***** Information given *****

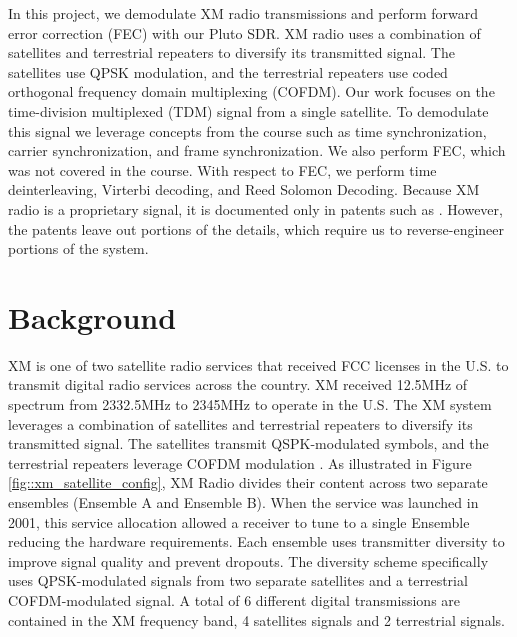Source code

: \documentclass[conference,onecolumn]{IEEEtran}
\begin{document}
In this project, we demodulate XM radio transmissions and perform forward error correction (FEC) with our Pluto SDR. XM radio uses a combination of satellites and terrestrial repeaters to diversify its transmitted signal. The satellites use QPSK modulation, and the terrestrial repeaters use coded orthogonal frequency domain multiplexing (COFDM). Our work focuses on the time-division multiplexed (TDM) signal from a single satellite. To demodulate this signal we leverage concepts from the course such as time synchronization, carrier synchronization, and frame synchronization. We also perform FEC, which was not covered in the course. With respect to FEC, we perform time deinterleaving, Virterbi decoding, and Reed Solomon Decoding. Because XM radio is a proprietary signal, it is documented only in patents such as \cite{a2008_us8260192b2, marko_2012_us8667344b2}. However, the patents leave out portions of the details, which require us to reverse-engineer portions of the system.

\section{Background}


XM is one of two satellite radio services that received FCC licenses in the U.S. to transmit digital radio services across the country.  XM received 12.5MHz of spectrum from 2332.5MHz to 2345MHz to operate in the U.S.  The XM system leverages a combination of satellites and terrestrial repeaters to diversify its transmitted signal. The satellites transmit QSPK-modulated symbols, and the terrestrial repeaters leverage COFDM modulation \cite{5586866}.  As illustrated in Figure \ref{fig::xm_satellite_config}, XM Radio divides their content across two separate ensembles (Ensemble A and Ensemble B).  When the service was launched in 2001, this service allocation allowed a receiver to tune to a single Ensemble reducing the hardware requirements.  Each ensemble uses transmitter diversity to improve signal quality and prevent dropouts. The diversity scheme specifically uses QPSK-modulated signals from two separate satellites and a terrestrial COFDM-modulated signal.  A total of 6 different digital transmissions are contained in the XM frequency band, 4 satellites signals and 2 terrestrial signals.
\end{document}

*****

Please repeat the records above exactly, leaving every picture out.

Source code

: \documentclass[conference,onecolumn]{IEEEtran}
\begin{document}
In this project, we demodulate XM radio transmissions and perform forward error correction (FEC) with our Pluto SDR. XM radio uses a combination of satellites and terrestrial repeaters to diversify its transmitted signal. The satellites use QPSK modulation, and the terrestrial repeaters use coded orthogonal frequency domain multiplexing (COFDM). Our work focuses on the time-division multiplexed (TDM) signal from a single satellite. To demodulate this signal we leverage concepts from the course such as time synchronization, carrier synchronization, and frame synchronization. We also perform FEC, which was not covered in the course. With respect to FEC, we perform time deinterleaving, Virterbi decoding, and Reed Solomon Decoding. Because XM radio is a proprietary signal, it is documented only in patents such as \cite{a2008_us8260192b2, marko_2012_us8667344b2}. However, the patents leave out portions of the details, which require us to reverse-engineer portions of the system.

\section{Background}


XM is one of two satellite radio services that received FCC licenses in the U.S. to transmit digital radio services across the country.  XM received 12.5MHz of spectrum from 2332.5MHz to 2345MHz to operate in the U.S.  The XM system leverages a combination of satellites and terrestrial repeaters to diversify its transmitted signal. The satellites transmit QSPK-modulated symbols, and the terrestrial repeaters leverage COFDM modulation \cite{5586866}.  As illustrated in Figure \ref{fig::xm_satellite_config}, XM Radio divides their content across two separate ensembles (Ensemble A and Ensemble B).  When the service was launched in 2001, this service allocation allowed a receiver to tune to a single Ensemble reducing the hardware requirements.  Each ensemble uses transmitter diversity to improve signal quality and prevent dropouts. The diversity scheme specifically uses QPSK-modulated signals from two separate satellites and a terrestrial COFDM-modulated signal.  A total of 6 different digital transmissions are contained in the XM frequency band, 4 satellites signals and 2 terrestrial signals.
\end{document}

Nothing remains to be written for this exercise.